**WORK REQUEST**
Pull each line with the string "caratteristiche" from the entries.

*** RECORD EXCERPTS ***

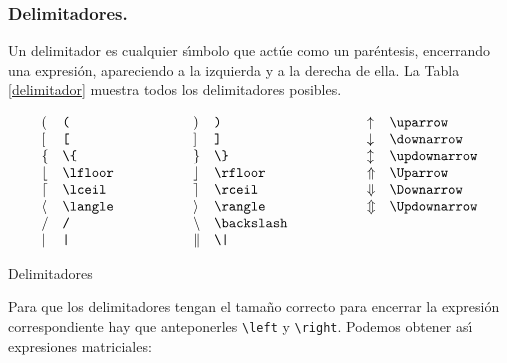 \subsubsection{Delimitadores.}

Un delimitador es cualquier s{\'\i}mbolo que act{\'u}e como un par{\'e}ntesis,
encerrando una expresi{\'o}n, apareciendo a la izquierda y a la derecha de
ella. La Tabla \ref{delimitador} muestra todos los delimitadores
posibles.

\begin{table}
$$
\begin{array}{ll@{\hspace{2cm}}ll@{\hspace{2cm}}ll}
( & \verb+(+ &
) & \verb+)+&
\uparrow & \verb+\uparrow+ \\
\mbox{$[$} & \verb+[+ &
] & \verb+]+ &
\downarrow & \verb+\downarrow+ \\
\{ & \verb+\{+ &
\} & \verb+\}+ &
\updownarrow & \verb+\updownarrow+ \\
\lfloor & \verb+\lfloor+ &
\rfloor & \verb+\rfloor+ &
\Uparrow & \verb+\Uparrow+ \\
\lceil & \verb+\lceil+ &
\rceil & \verb+\rceil+ &
\Downarrow & \verb+\Downarrow+ \\
\langle & \verb+\langle+ &
\rangle & \verb+\rangle+ &
\Updownarrow & \verb+\Updownarrow+ \\
/ & \verb+/+ &
\backslash & \verb+\backslash+ \\
| & \verb+|+ &
\| & \verb+\|+ \\
\end{array}
$$
\caption{Delimitadores}
\label{delimitador}
\end{table}

Para que los delimitadores tengan el tama{\~n}o correcto para encerrar
la expresi{\'o}n correspondiente hay que anteponerles \verb+\left+ y
\verb+\right+. Podemos obtener as\'{\i} expresiones matriciales:

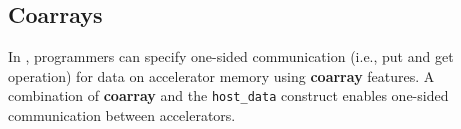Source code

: 


\subsection{Coarrays} \label{sec:coarray}

In {\XACC}, programmers can specify one-sided communication (i.e., put
and get operation) for data on accelerator memory using {\bf coarray}
features.
%
A combination of {\bf coarray} and the {\tt host\_data} construct
enables one-sided communication between accelerators.

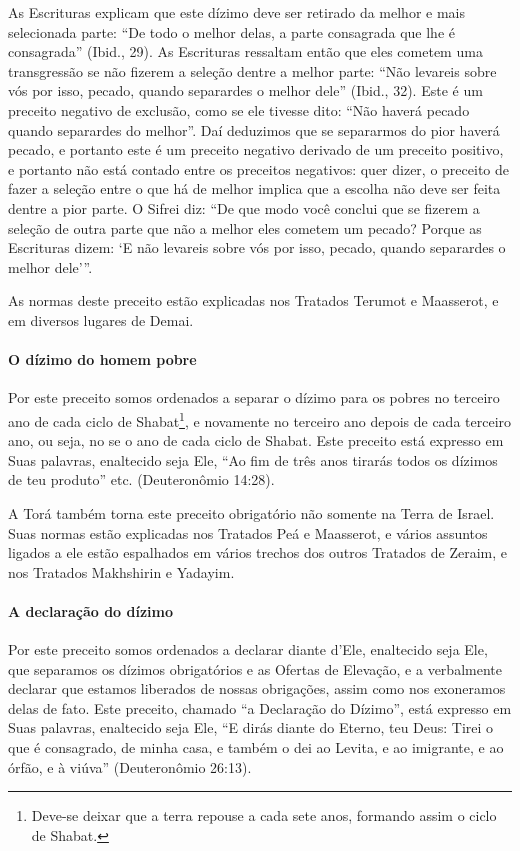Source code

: As Escrituras explicam que este dízimo deve ser retirado da melhor e
mais selecionada parte: ``De todo o melhor delas, a parte consagrada que
lhe é consagrada'' (Ibid., 29). As Escrituras ressaltam então que eles
cometem uma transgressão se não fizerem a seleção dentre a melhor parte:
``Não levareis sobre vós por isso, pecado, quando separardes o melhor
dele'' (Ibid., 32). Este é um preceito negativo de exclusão, como se ele
tivesse dito: ``Não haverá pecado quando separardes do melhor''. Daí
deduzimos que se separarmos do pior haverá pecado, e portanto este é um
preceito negativo derivado de um preceito positivo, e portanto não está
contado entre os preceitos negativos: quer dizer, o preceito de fazer a
seleção entre o que há de melhor implica que a escolha não deve ser
feita dentre a pior parte. O Sifrei diz: ``De que modo você conclui que
se fizerem a seleção de outra parte que não a melhor eles cometem um
pecado? Porque as Escrituras dizem: `E não levareis sobre vós por isso,
pecado, quando separardes o melhor dele'''.

As normas deste preceito estão explicadas nos Tratados Terumot e
Maasserot, e em diversos lugares de Demai.

\paragraph{O dízimo do homem pobre}

Por este preceito somos ordenados a separar o dízimo para os pobres no
terceiro ano de cada ciclo de Shabat\footnote{Deve-se deixar que a terra repouse a cada sete anos, formando assim o
  ciclo de Shabat.}, e novamente
no terceiro ano depois de cada terceiro ano, ou seja, no se o ano de
cada ciclo de Shabat. Este preceito está expresso em Suas palavras,
enaltecido seja Ele, ``Ao fim de três anos tirarás todos os dízimos de
teu produto'' etc. (Deuteronômio 14:28).

A Torá também torna este preceito obrigatório não somente na Terra de
Israel. Suas normas estão explicadas nos Tratados Peá e Maasserot, e
vários assuntos ligados a ele estão espalhados em vários trechos dos
outros Tratados de Zeraim, e nos Tratados Makhshirin e Yadayim.

\paragraph{A declaração do dízimo}

Por este preceito somos ordenados a declarar diante d'Ele, enaltecido
seja Ele, que separamos os dízimos obrigatórios e as Ofertas de
Elevação, e a verbalmente declarar que estamos liberados de nossas
obrigações, assim como nos exoneramos delas de fato. Este preceito,
chamado ``a Declaração do Dízimo'', está expresso em Suas palavras,
enaltecido seja Ele, ``E dirás diante do Eterno, teu Deus: Tirei o que é
consagrado, de minha casa, e também o dei ao Levita, e ao imigrante, e
ao órfão, e à viúva'' (Deuteronômio 26:13).

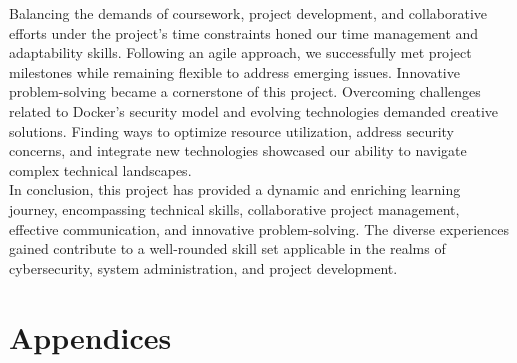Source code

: \documentclass[a4paper,11pt,singlespacing]{article}
\begin{document}
Balancing the demands of coursework, project development, and collaborative efforts under the project’s time constraints honed our time management and adaptability skills. Following an agile approach, we successfully met project milestones while remaining flexible to address emerging issues. Innovative problem-solving became a cornerstone of this project. Overcoming challenges related to Docker’s security model and evolving technologies demanded creative solutions. Finding ways to optimize resource utilization, address security concerns, and integrate new technologies showcased our ability to navigate complex technical landscapes.\\

In conclusion, this project has provided a dynamic and enriching learning journey, encompassing technical skills, collaborative project management, effective communication, and innovative problem-solving. The diverse experiences gained contribute to a well-rounded skill set applicable in the realms of cybersecurity, system administration, and project development.


\newpage
\section{Appendices}
\end{document}
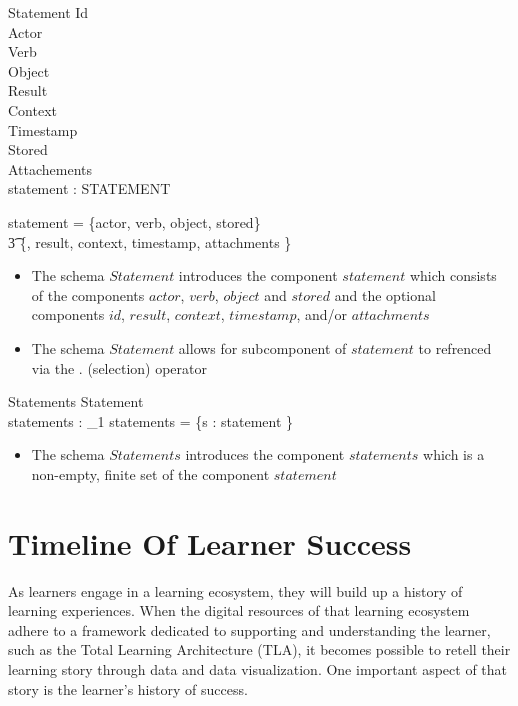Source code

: \documentclass{article}
\begin{document}
\begin{schema}{Statement}
  Id \\
  Actor \\
  Verb \\
  Object \\
  Result \\
  Context \\
  Timestamp \\
  Stored \\
  Attachements \\
  statement : STATEMENT

  \where
  statement = \{actor, verb, object, stored\} \cup \\\t3 \power \{\id,
  result, context, timestamp, attachments \} \\
\end{schema}
\begin{itemize}
\item The schema $Statement$ introduces the component $statement$
  which consists of the components $actor$, $verb$, $object$ and
  $stored$ and the optional components $id$, $result$, $context$,
  $timestamp$, and/or $attachments$
\item The schema $Statement$ allows for subcomponent of $statement$
  to refrenced via the $.$ (selection) operator
\end{itemize}

\begin{schema}{Statements}
  Statement \\
  statements : \finset_1
  \where
  statements = \{s : statement \}
\end{schema}
\begin{itemize}
\item The schema $Statements$ introduces the component $statements$
  which is a non-empty, finite set of the component $statement$
\end{itemize}

\section{Timeline Of Learner Success}
As learners engage in a learning ecosystem, they will build
up a history of learning experiences. When the digital resources of that learning ecosystem
adhere to a framework dedicated to supporting and understanding the
learner, such as the Total Learning Architecture (TLA), it becomes
possible to retell their learning story through data and data visualization. One important aspect of
that story is the learner's history of success.
\end{document}
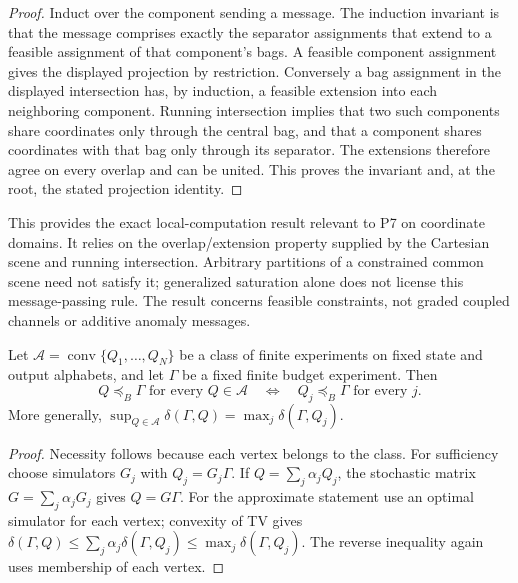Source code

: \begin{proof}

Induct over the component sending a message. The induction invariant is that the message comprises exactly the separator assignments that extend to a feasible assignment of that component's bags. A feasible component assignment gives the displayed projection by restriction. Conversely a bag assignment in the displayed intersection has, by induction, a feasible extension into each neighboring component. Running intersection implies that two such components share coordinates only through the central bag, and that a component shares coordinates with that bag only through its separator. The extensions therefore agree on every overlap and can be united. This proves the invariant and, at the root, the stated projection identity.
\end{proof}

This provides the exact local-computation result relevant to P7 on coordinate domains. It relies on the overlap/extension property supplied by the Cartesian scene and running intersection. Arbitrary partitions of a constrained common scene need not satisfy it; generalized saturation alone does not license this message-passing rule. The result concerns feasible constraints, not graded coupled channels or additive anomaly messages.


\begin{thmplain}

Let \(\mathcal A=\operatorname{conv}\{Q_1,\ldots,Q_N\}\) be a class of finite experiments on fixed state and output alphabets, and let \(\Gamma\) be a fixed finite budget experiment. Then
\[Q\preceq_B\Gamma\text{ for every }Q\in\mathcal A
\quad\Longleftrightarrow\quad
Q_j\preceq_B\Gamma\text{ for every }j.\]
More generally, \(\sup_{Q\in\mathcal A}\delta(\Gamma,Q)=\max_j\delta(\Gamma,Q_j)\).
\end{thmplain}

\begin{proof}

Necessity follows because each vertex belongs to the class. For sufficiency choose simulators \(G_j\) with \(Q_j=G_j\Gamma\). If \(Q=\sum_j\alpha_jQ_j\), the stochastic matrix \(G=\sum_j\alpha_jG_j\) gives \(Q=G\Gamma\). For the approximate statement use an optimal simulator for each vertex; convexity of TV gives \(\delta(\Gamma,Q)\le\sum_j\alpha_j\delta(\Gamma,Q_j)\le\max_j\delta(\Gamma,Q_j)\). The reverse inequality again uses membership of each vertex.
\end{proof}

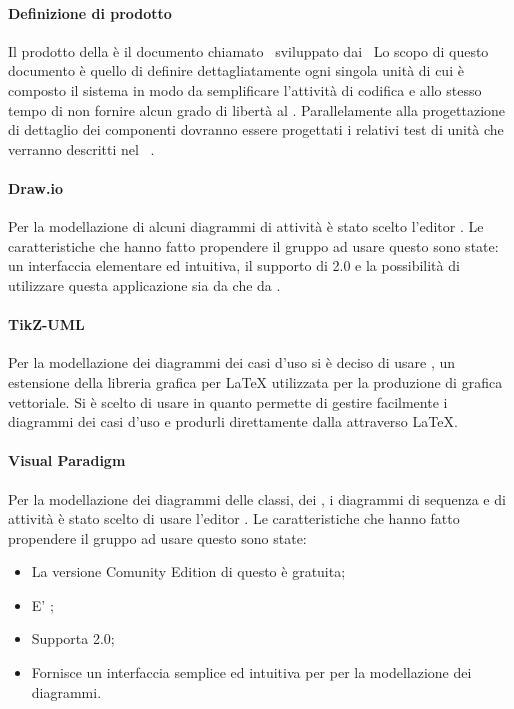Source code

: \documentclass[12pt,a4paper]{article}
\begin{document}
\paragraph{Definizione di prodotto}
\TODO{}
Il prodotto della  è il documento chiamato \DP\ sviluppato dai \PGpl\
Lo scopo di questo documento è quello di definire dettagliatamente ogni singola unità
di cui è composto il sistema in modo da semplificare l’attività di codifica e allo stesso
tempo di non fornire alcun grado di libertà al \PR{}.
Parallelamente alla progettazione di dettaglio dei componenti  dovranno essere
progettati i relativi test di unità che verranno descritti nel \PdQ\ .


\paragraph{Draw.io}		 
Per la modellazione di alcuni diagrammi di attività è stato scelto l’editor . Le caratteristiche che hanno fatto propendere il gruppo ad usare questo  sono state: un interfaccia elementare ed intuitiva, il supporto di 2.0 e la possibilità di utilizzare questa applicazione sia da  che da .

\paragraph{TikZ-UML}\label{tikZ-UML}
Per la modellazione dei diagrammi dei casi d'uso si è deciso di usare , un estensione della libreria grafica   per \LaTeX{} utilizzata per la produzione di grafica vettoriale.
Si è scelto di usare \mgls{tikz-uml} in quanto permette di gestire facilmente i diagrammi dei casi d'uso e produrli direttamente dalla attraverso \LaTeX{}.


\paragraph{Visual Paradigm}\label{visualParadigm}
Per la modellazione dei diagrammi delle classi, dei  , i diagrammi di sequenza e di attività è stato scelto di usare l'editor . Le caratteristiche che hanno fatto propendere il gruppo ad usare questo  sono state:
\begin{itemize}
	\item La versione Comunity Edition di questo  è gratuita;
	\item E' \mgls{cross-platform};
	\item Supporta 2.0;
	\item Fornisce un interfaccia semplice ed intuitiva per per la modellazione dei diagrammi.
\end{itemize}
\end{document}
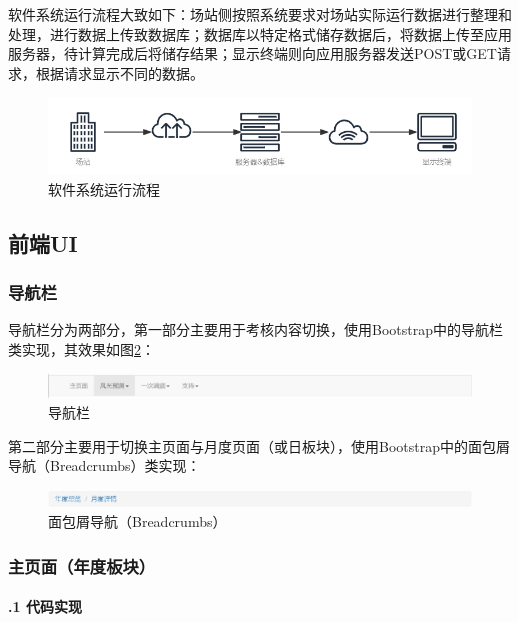 \documentclass[winfonts,UTF8,a4paper]{ctexart}
\begin{document}
软件系统运行流程大致如下：场站侧按照系统要求对场站实际运行数据进行整理和处理，进行数据上传致数据库；数据库以特定格式储存数据后，将数据上传至应用服务器，待计算完成后将储存结果；显示终端则向应用服务器发送POST或GET请求，根据请求显示不同的数据。

\begin{figure}[H]
	\centering
	\includegraphics[width=0.7\linewidth]{pic/软件系统示意图}
	\caption{软件系统运行流程}
	\label{软件系统运行流程}
\end{figure}
\subsection{前端UI}
\subsubsection{导航栏}
导航栏分为两部分，第一部分主要用于考核内容切换，使用Bootstrap中的导航栏类实现，其效果如图\ref{fig:screenshot026}：
\begin{figure}[H]
	\centering
	\includegraphics[width=0.7\linewidth]{pic/screenshot026}
	\caption{导航栏}
	\label{fig:screenshot026}
\end{figure}


第二部分主要用于切换主页面与月度页面（或日板块），使用Bootstrap中的面包屑导航（Breadcrumbs）类实现：
\begin{figure}[H]
	\centering
	\includegraphics[width=0.7\linewidth]{pic/screenshot027}
	\caption{面包屑导航（Breadcrumbs）}
	\label{fig:screenshot027}
\end{figure}

\subsubsection{主页面（年度板块）}

\paragraph{\thesubsubsection.1 代码实现}\ \\
\end{document}
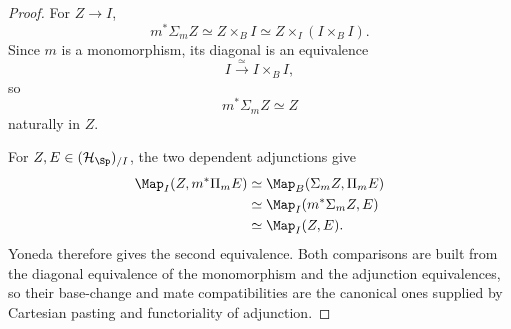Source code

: \begin{proof}
For $Z\to I$,
\[
    m^*\Sigma_m Z
    \simeq
    Z\times_B I
    \simeq
    Z\times_I(I\times_BI).
\]
Since $m$ is a monomorphism, its diagonal is an equivalence
\[
    I\xrightarrow{\simeq}I\times_BI,
\]
so
\[
    m^*\Sigma_mZ\simeq Z
\]
naturally in $Z$.

For $Z,E\in(\mathcal H_{\Sp})_{/I}$, the two dependent adjunctions give
\[
\begin{aligned}
    \Map_I(Z,m^*\Pi_mE)
    &\simeq
    \Map_B(\Sigma_mZ,\Pi_mE)\\
    &\simeq
    \Map_I(m^*\Sigma_mZ,E)\\
    &\simeq
    \Map_I(Z,E).
\end{aligned}
\]
Yoneda therefore gives the second equivalence.  Both comparisons are built
from the diagonal equivalence of the monomorphism and the adjunction
equivalences, so their base-change and mate compatibilities are the canonical
ones supplied by Cartesian pasting and functoriality of adjunction.
\end{proof}

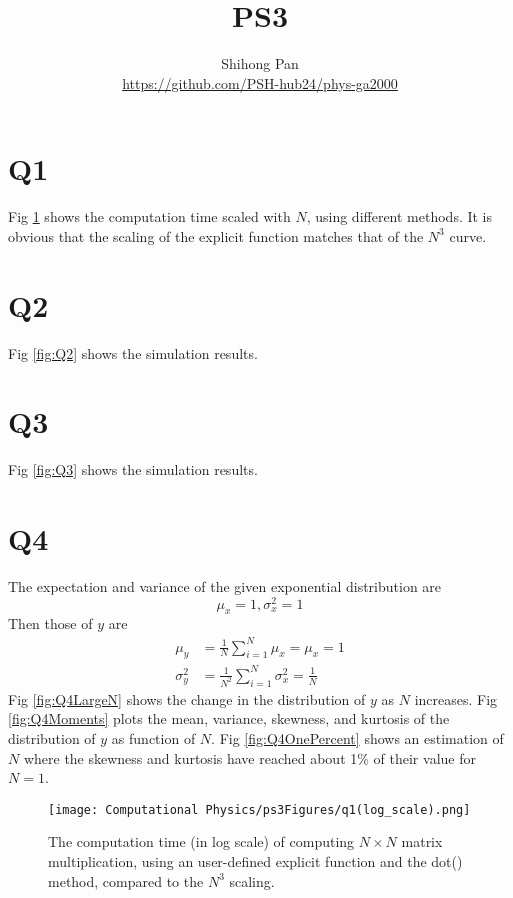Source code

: \documentclass[11pt]{article}
\title{PS3}
\author{Shihong Pan\\ \url{https://github.com/PSH-hub24/phys-ga2000}}
\begin{document}
\maketitle

\section{Q1}
Fig \ref{fig:Q1} shows the computation time scaled with $N$, using different methods. It is obvious that the scaling of the explicit function matches that of the $N^3$ curve.

\section{Q2}
Fig \ref{fig:Q2} shows the simulation results.

\section{Q3}
Fig \ref{fig:Q3} shows the simulation results.

\section{Q4}
The expectation and variance of the given exponential distribution are
\begin{equation}
    \mu_x = 1, \sigma^2_x = 1
\end{equation}
Then those of $y$ are
\begin{equation}
    \begin{aligned}
    \mu_y &= \frac{1}{N}\sum_{i=1}^N\mu_x=\mu_x=1 \\
    \sigma^2_y &= \frac{1}{N^2}\sum_{i=1}^N\sigma^2_x=\frac{1}{N}
    \end{aligned}
\end{equation}
Fig \ref{fig:Q4LargeN} shows the change in the distribution of $y$ as $N$ increases. Fig \ref{fig:Q4Moments} plots the mean, variance, skewness, and kurtosis of the distribution of $y$ as function of $N$. Fig \ref{fig:Q4OnePercent} shows an estimation of $N$ where the skewness and kurtosis have reached about 1\% of their value for $N=1$.


\begin{figure}[b!]
\centering
\texttt{[image: Computational Physics/ps3Figures/q1(log\_scale).png]}
\caption{The computation time (in log scale) of computing $N\times N$ matrix multiplication, using an user-defined explicit function and the dot() method, compared to the $N^3$ scaling.}
  \label{fig:Q1}
\end{figure}
\end{document}
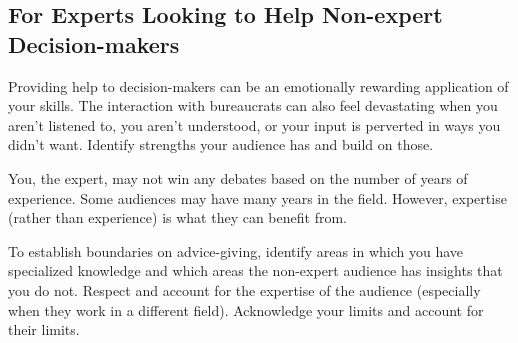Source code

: 



\subsection*{For Experts Looking to Help Non-expert Decision-makers}

Providing help to decision-makers can be an emotionally rewarding application of your skills. The interaction with bureaucrats can also feel devastating when you aren't listened to, you aren't understood, or your input is perverted in ways you didn't want. %
Identify strengths your audience has and build on those.








You, the expert, may not win any debates based on the number of years of experience. Some audiences may have many years in the field. However, expertise (rather than experience) is what they can benefit from. 

To establish boundaries on advice-giving, identify areas in which you have specialized knowledge and which areas  the non-expert audience has insights that you do not.
Respect and account for the expertise of the audience (especially when they work in a different field). Acknowledge your  limits and account for their limits.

*** End of RECORD EXCERPTS ***

**SOLVED EXERCISE**
Per la modellazione di alcuni diagrammi di attività è stato scelto l’editor . Le caratteristiche che hanno fatto propendere il gruppo ad usare questo  sono state: un interfaccia elementare ed intuitiva, il supporto di 2.0 e la possibilità di utilizzare questa applicazione sia da  che da .
Per la modellazione dei diagrammi delle classi, dei  , i diagrammi di sequenza e di attività è stato scelto di usare l'editor . Le caratteristiche che hanno fatto propendere il gruppo ad usare questo  sono state:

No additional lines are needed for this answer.